Distributing your PyTorch Training Code with Ray Train and Ray Data#

Time to complete: 10 min

This template shows you how to distribute your PyTorch training code with Ray Train and Ray Data, getting performance and usability improvements along the way.

In this tutorial, you:

  1. Start with a basic single machine PyTorch example.

  2. Distribute it to multiple GPUs on multiple machines with Ray Train and, if you are using an Anyscale Workspace, inspect results with the Ray Train dashboard.

  3. Scale data ingest separately from training with Ray Data and, if you are using an Anyscale Workspace, inspect results with the Ray Data dashboard.

Step 1: Start with a basic single machine PyTorch example#

In this step you train a PyTorch VisionTransformer model to recognize objects using the open CIFAR-10 dataset. It’s a minimal example that trains on a single machine. Note that the code has multiple functions to highlight the changes needed to run things with Ray.

First, install and import the required Python modules.

%%bash
pip install torch torchvision
import os
from typing import Dict

import torch
from filelock import FileLock
from torch import nn
from torch.utils.data import DataLoader
from torchvision import datasets, transforms
from torchvision.transforms import Normalize, ToTensor
from torchvision.models import VisionTransformer
from tqdm import tqdm

Next, define a function that returns PyTorch DataLoaders for train and test data. Note how the code also preprocesses the data.

def get_dataloaders(batch_size):
    # Transform to normalize the input images.
    transform = transforms.Compose([ToTensor(), Normalize((0.5, 0.5, 0.5), (0.5, 0.5, 0.5))])

    with FileLock(os.path.expanduser("~/data.lock")):
        # Download training data from open datasets.
        training_data = datasets.CIFAR10(
            root="~/data",
            train=True,
            download=True,
            transform=transform,
        )

        # Download test data from open datasets.
        testing_data = datasets.CIFAR10(
            root="~/data",
            train=False,
            download=True,
            transform=transform,
        )

    # Create data loaders.
    train_dataloader = DataLoader(training_data, batch_size=batch_size, shuffle=True)
    test_dataloader = DataLoader(testing_data, batch_size=batch_size)

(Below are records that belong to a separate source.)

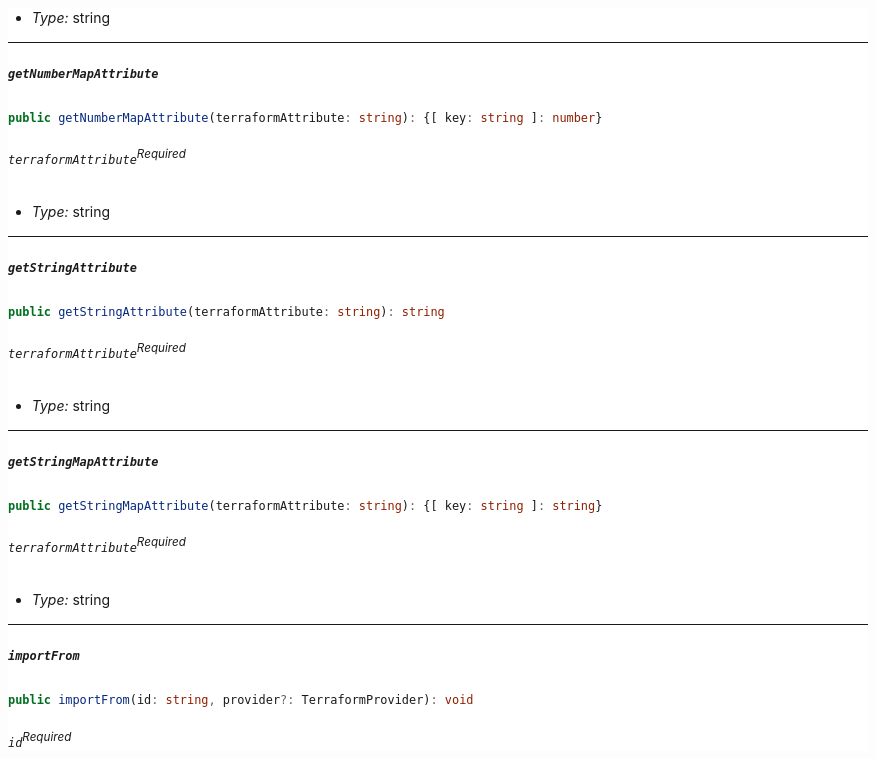 - *Type:* string

---

##### `getNumberMapAttribute` <a name="getNumberMapAttribute" id="@cdktf/aws-cdk.iamUser.IamUser.getNumberMapAttribute"></a>

```typescript
public getNumberMapAttribute(terraformAttribute: string): {[ key: string ]: number}
```

###### `terraformAttribute`<sup>Required</sup> <a name="terraformAttribute" id="@cdktf/aws-cdk.iamUser.IamUser.getNumberMapAttribute.parameter.terraformAttribute"></a>

- *Type:* string

---

##### `getStringAttribute` <a name="getStringAttribute" id="@cdktf/aws-cdk.iamUser.IamUser.getStringAttribute"></a>

```typescript
public getStringAttribute(terraformAttribute: string): string
```

###### `terraformAttribute`<sup>Required</sup> <a name="terraformAttribute" id="@cdktf/aws-cdk.iamUser.IamUser.getStringAttribute.parameter.terraformAttribute"></a>

- *Type:* string

---

##### `getStringMapAttribute` <a name="getStringMapAttribute" id="@cdktf/aws-cdk.iamUser.IamUser.getStringMapAttribute"></a>

```typescript
public getStringMapAttribute(terraformAttribute: string): {[ key: string ]: string}
```

###### `terraformAttribute`<sup>Required</sup> <a name="terraformAttribute" id="@cdktf/aws-cdk.iamUser.IamUser.getStringMapAttribute.parameter.terraformAttribute"></a>

- *Type:* string

---

##### `importFrom` <a name="importFrom" id="@cdktf/aws-cdk.iamUser.IamUser.importFrom"></a>

```typescript
public importFrom(id: string, provider?: TerraformProvider): void
```

###### `id`<sup>Required</sup> <a name="id" id="@cdktf/aws-cdk.iamUser.IamUser.importFrom.parameter.id"></a>
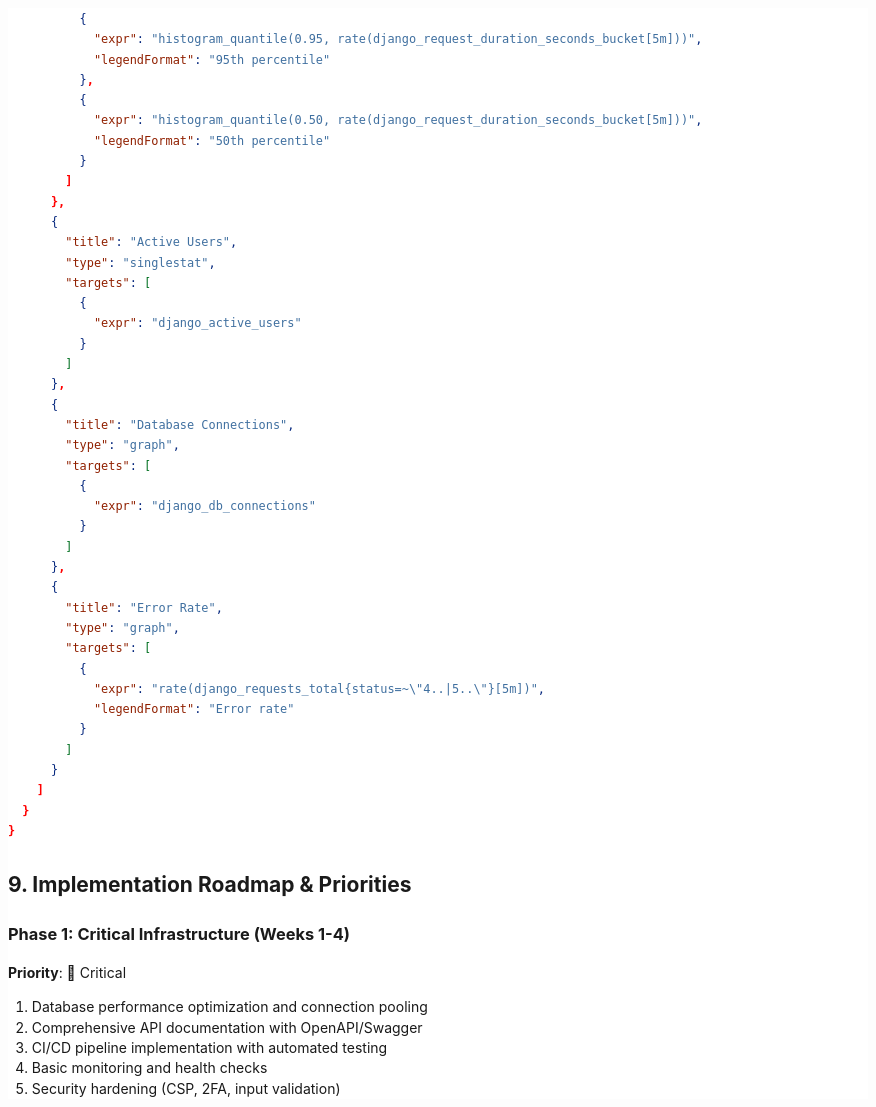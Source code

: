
 ```json
          {
            "expr": "histogram_quantile(0.95, rate(django_request_duration_seconds_bucket[5m]))",
            "legendFormat": "95th percentile"
          },
          {
            "expr": "histogram_quantile(0.50, rate(django_request_duration_seconds_bucket[5m]))",
            "legendFormat": "50th percentile"
          }
        ]
      },
      {
        "title": "Active Users",
        "type": "singlestat",
        "targets": [
          {
            "expr": "django_active_users"
          }
        ]
      },
      {
        "title": "Database Connections",
        "type": "graph",
        "targets": [
          {
            "expr": "django_db_connections"
          }
        ]
      },
      {
        "title": "Error Rate",
        "type": "graph",
        "targets": [
          {
            "expr": "rate(django_requests_total{status=~\"4..|5..\"}[5m])",
            "legendFormat": "Error rate"
          }
        ]
      }
    ]
  }
}
```

## 9. Implementation Roadmap & Priorities

### Phase 1: Critical Infrastructure (Weeks 1-4)
**Priority**: 🔴 Critical
1. Database performance optimization and connection pooling
2. Comprehensive API documentation with OpenAPI/Swagger
3. CI/CD pipeline implementation with automated testing
4. Basic monitoring and health checks
5. Security hardening (CSP, 2FA, input validation)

    return train_dataloader, test_dataloader

Now, define a function that runs the core training loop. Note how the code synchronously alternates between training the model for one epoch and then evaluating its performance.

def train_func():
    lr = 1e-3
    epochs = 1
    batch_size = 512

    # Get data loaders inside the worker training function.
    train_dataloader, valid_dataloader = get_dataloaders(batch_size=batch_size)

    model = VisionTransformer(
        image_size=32,   # CIFAR-10 image size is 32x32
        patch_size=4,    # Patch size is 4x4
        num_layers=12,   # Number of transformer layers
        num_heads=8,     # Number of attention heads
        hidden_dim=384,  # Hidden size (can be adjusted)
        mlp_dim=768,     # MLP dimension (can be adjusted)
        num_classes=10   # CIFAR-10 has 10 classes
    )
    device = torch.device('cuda' if torch.cuda.is_available() else 'cpu')
    model.to(device)

    loss_fn = nn.CrossEntropyLoss()
    optimizer = torch.optim.AdamW(model.parameters(), lr=lr, weight_decay=1e-2)

    # Model training loop.
    for epoch in range(epochs):
        model.train()
        for X, y in tqdm(train_dataloader, desc=f"Train Epoch {epoch}"):
            X, y = X.to(device), y.to(device)
            pred = model(X)
            loss = loss_fn(pred, y)

            optimizer.zero_grad()
            loss.backward()
            optimizer.step()

        model.eval()
        valid_loss, num_correct, num_total = 0, 0, 0
        with torch.no_grad():
            for X, y in tqdm(valid_dataloader, desc=f"Valid Epoch {epoch}"):
                X, y = X.to(device), y.to(device)
                pred = model(X)
                loss = loss_fn(pred, y)

                valid_loss += loss.item()
                num_total += y.shape[0]
                num_correct += (pred.argmax(1) == y).sum().item()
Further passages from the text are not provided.